Divide each element of the block by the corresponding element in the quantization table. The quantization table itself should be multiplied by a certain alpha value and it is this multiplied table that should be written to the JPEG file. The alpha value is calculated as such:

double alpha(double quality)
{
return (quality <= 50.0
? 50.0 / quality
: 2.0 - quality / 50.0);
}


Use a rounding function to round this to a signed integer. I use the truncate function:

double truncate(double i)
{
double r = round(i);
if (r < 0.0 && r == i - 0.5)
{
return r + 1.0;
}
return r;
}


Huffman encoding

Convert the 8×8 block of quantized DCT values into a 1D array by using the serpentine / zigzag order (see bottom of the page). This will cause most of the zero elements to be put at the end of the array, making compression more efficient with run-length encoding. After reordering, the first element will be the DC value, which will be treated special, and any subsequent value is AC.

The DC value is encoded as follows:

1. Subtract the previous DC value from the current
2. Find k and t so that dc = (2k-1 + t) for positive DC and dc = -(2k - t - 1) for negative DC
3. Set s = 0 for negative dc and s = 1 for positive
4. Huffman encode k, the maximal value for k is 11 (see bottom of the page)
5. Write the DC Huffman encoded k, s and t to the file. k has variable number of bits (Huffman encoded), s has one bit, t is written with k - 1 bits

If the DC value is zero instead, just write the DC Huffman encoded 0x00 to the file.

Non-zero AC values are encoded as follows. Zero AC values are skipped.

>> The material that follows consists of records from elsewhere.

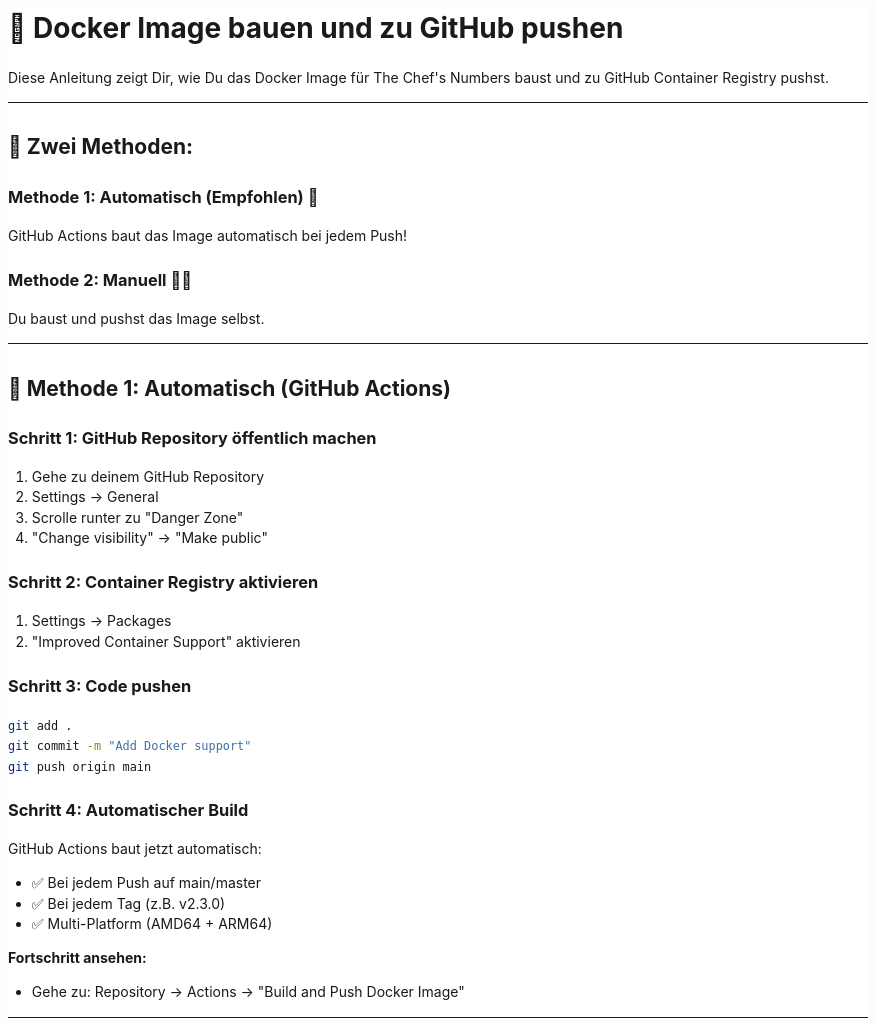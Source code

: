 # 🐳 Docker Image bauen und zu GitHub pushen

Diese Anleitung zeigt Dir, wie Du das Docker Image für The Chef's Numbers baust und zu GitHub Container Registry pushst.

---

## 🎯 Zwei Methoden:

### **Methode 1: Automatisch (Empfohlen) 🤖**
GitHub Actions baut das Image automatisch bei jedem Push!

### **Methode 2: Manuell 👨‍💻**
Du baust und pushst das Image selbst.

---

## 🤖 Methode 1: Automatisch (GitHub Actions)

### Schritt 1: GitHub Repository öffentlich machen

1. Gehe zu deinem GitHub Repository
2. Settings → General
3. Scrolle runter zu "Danger Zone"
4. "Change visibility" → "Make public"

### Schritt 2: Container Registry aktivieren

1. Settings → Packages
2. "Improved Container Support" aktivieren

### Schritt 3: Code pushen

```bash
git add .
git commit -m "Add Docker support"
git push origin main
```

### Schritt 4: Automatischer Build

GitHub Actions baut jetzt automatisch:
- ✅ Bei jedem Push auf main/master
- ✅ Bei jedem Tag (z.B. v2.3.0)
- ✅ Multi-Platform (AMD64 + ARM64)

**Fortschritt ansehen:**
- Gehe zu: Repository → Actions → "Build and Push Docker Image"

---
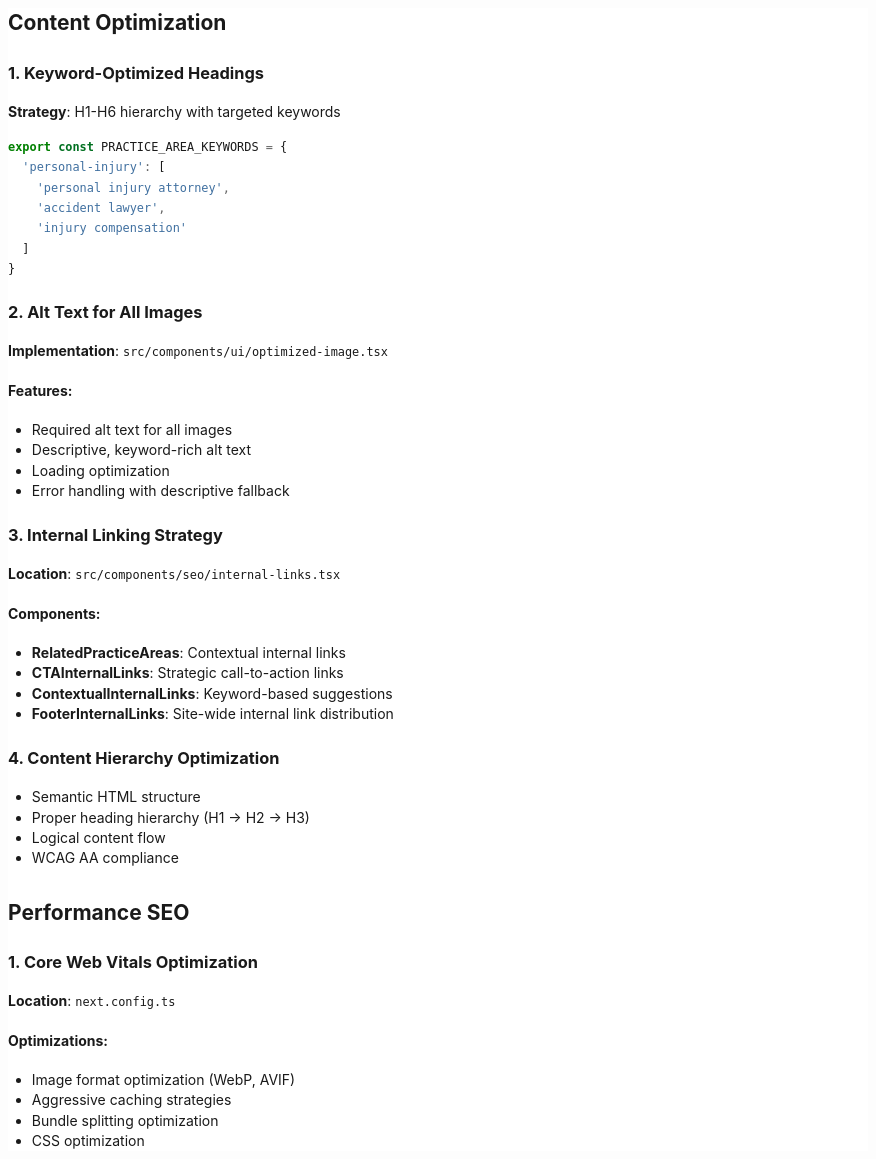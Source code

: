 ## Content Optimization

### 1. Keyword-Optimized Headings

**Strategy**: H1-H6 hierarchy with targeted keywords

```typescript
export const PRACTICE_AREA_KEYWORDS = {
  'personal-injury': [
    'personal injury attorney',
    'accident lawyer',
    'injury compensation'
  ]
}
```

### 2. Alt Text for All Images

**Implementation**: `src/components/ui/optimized-image.tsx`

#### Features:
- Required alt text for all images
- Descriptive, keyword-rich alt text
- Loading optimization
- Error handling with descriptive fallback

### 3. Internal Linking Strategy

**Location**: `src/components/seo/internal-links.tsx`

#### Components:
- **RelatedPracticeAreas**: Contextual internal links
- **CTAInternalLinks**: Strategic call-to-action links
- **ContextualInternalLinks**: Keyword-based suggestions
- **FooterInternalLinks**: Site-wide internal link distribution

### 4. Content Hierarchy Optimization

- Semantic HTML structure
- Proper heading hierarchy (H1 → H2 → H3)
- Logical content flow
- WCAG AA compliance

## Performance SEO

### 1. Core Web Vitals Optimization

**Location**: `next.config.ts`

#### Optimizations:
- Image format optimization (WebP, AVIF)
- Aggressive caching strategies
- Bundle splitting optimization
- CSS optimization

1. Let d denote the run of zeros before the current non-zero AC value.
2. Write d as d = 16p + r, where r = 0, 1, 2, …, 15
3. Find k and t so that ac = (2k-1 + t) for positive AC and ac = -(2k - t - 1) for negative AC
4. p is written as p times 0xF0
5. r and k are both written as 4 bits each and appended to eachother
6. Notice that 0xF0 is the same as r = 15 and k = 0. Which means a run of 15 zeros and another zero -> 16 zeros!
7. AC Huffman encode each byte, there are p + 1 bytes, and write those to the file
8. Write s (1 bit) and t (k - 1 bits) to the file as well

If the last values of the AC are zero and there is no non-zero AC to specify the number of zero elements, simply write the AC Huffman encoded 0x00 to denote the end of the block. If the last AC element is non-zero you do not end the block with an AC Huffman encoded 0x00. This is also the case if all AC elements are zero. So if both the DC and all AC values are zero, write the DC Huffman encoded 0x00 followed by the AC Huffman encoded 0x00.

Serpentine order

This is a way of converting a 2D array into a 1D array, by going over each diagonal in zigzag way. Example:

 0,  1,  2,  3,
4,  5,  6,  7,
8,  9, 10, 11,
12, 13, 14, 15


becomes

0,
1, 4,
8, 5, 2,
3, 6, 9, 12,
13, 10, 7,
11, 14,
15


Huffman encoding

The default Huffman tables are given in JPEG file format which gives two arrays for each table: bits and values. The bits array denotes how many values have a certain bit length. The first entry in bits tells how many values use 1 bit, second entry tells how many values use 2 bits, etc. That means that the cumulated number of each bits entry must match with the length of the value array.

Using a Huffman tree we can determine the bit sequence associated with a certain value. This allows us to map any given input value to its corresponding Huffman encoded bit sequence. The Huffman tree works as follows. We start with a root node, each node has two childs. The left child stands for binary 0 and the right child stands for binary 1. For each child node we can again add two child nodes for binary 0 and 1. When traversing down the tree, for each edge you would add either a 0 or a 1 to your bit sequence.

For the DC coefficients the first value is represented by 2 bits. That means that at depth 2 the first child (when looking from the left) is associated with the first value in the value array (bit sequence 00). It has become a leaf. The other three nodes at that depth do get child nodes in the next iteration and according to the DC table five values are associated at this depth (010, 011, 100, 101, 110). This goes on until all values have associated Huffman encoded bit sequences.